DreamWorks Animation has invested $100 million in creating promotional partners and building up marketing for its films. For Kung Fu Panda 2, DWA had partnerships with McDonald's, AT&T, Best Buy, General Mills, Sun-Maid, Airheads, Hint Water and HP. The film's characters were used in products and advertising campaigns across various media. The studio also pursued social media efforts to promote the film.

DWA partnered with House Foods America to brand its products, notably tofu, with advertising of the film. Variety reported that the partnership was the first ever between a film studio and a tofu company. The studio also enlisted the parade balloon of Po from the Macy's Thanksgiving Day Parade to tour in six cities, concluding with Los Angeles during Memorial Day weekend in late May 2011.

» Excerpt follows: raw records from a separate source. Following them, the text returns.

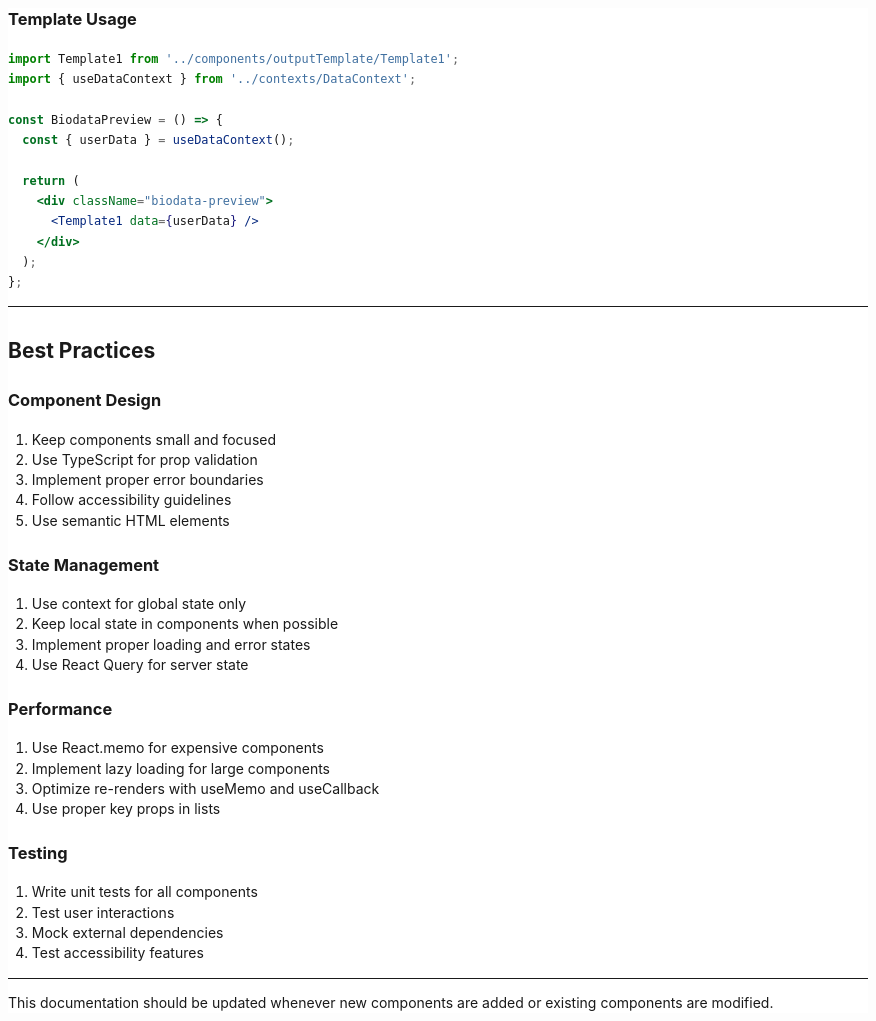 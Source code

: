 ### Template Usage
```jsx
import Template1 from '../components/outputTemplate/Template1';
import { useDataContext } from '../contexts/DataContext';

const BiodataPreview = () => {
  const { userData } = useDataContext();
  
  return (
    <div className="biodata-preview">
      <Template1 data={userData} />
    </div>
  );
};
```

---

## Best Practices

### Component Design
1. Keep components small and focused
2. Use TypeScript for prop validation
3. Implement proper error boundaries
4. Follow accessibility guidelines
5. Use semantic HTML elements

### State Management
1. Use context for global state only
2. Keep local state in components when possible
3. Implement proper loading and error states
4. Use React Query for server state

### Performance
1. Use React.memo for expensive components
2. Implement lazy loading for large components
3. Optimize re-renders with useMemo and useCallback
4. Use proper key props in lists

### Testing
1. Write unit tests for all components
2. Test user interactions
3. Mock external dependencies
4. Test accessibility features

---

This documentation should be updated whenever new components are added or existing components are modified.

Merchandise was also produced for the film: Fisher-Price, THQ, Hallmark and Jem Sportswear. Publishers VTech, Penguin Books, Dalmatian Press and Ape Entertainment released books tied to the film.

==Soundtrack==

Kung Fu Panda 2 is the soundtrack of the film, collaboratively scored by Hans Zimmer and John Powell, and originally released May 24, 2011.

==Video game==

A video-game adaptation of the film was developed by Griptonite Games and published by THQ May 23, 2011. The game was released for the PlayStation 3, Xbox 360, Wii and Nintendo DS platforms. The plot takes place after the events of the film, and features Po and the rest of the Furious Five troubled by an evil group of Komodo dragon mercenaries. With the help of the other kung fu masters, Po has to uncover the plot behind this siege and put a stop to it.

==Sequels==

Kung Fu Panda 2 was followed by Kung Fu Panda 3. It became one of the highest-grossing animated films of 2016. Kung Fu Panda 4 released on March 8, 2024.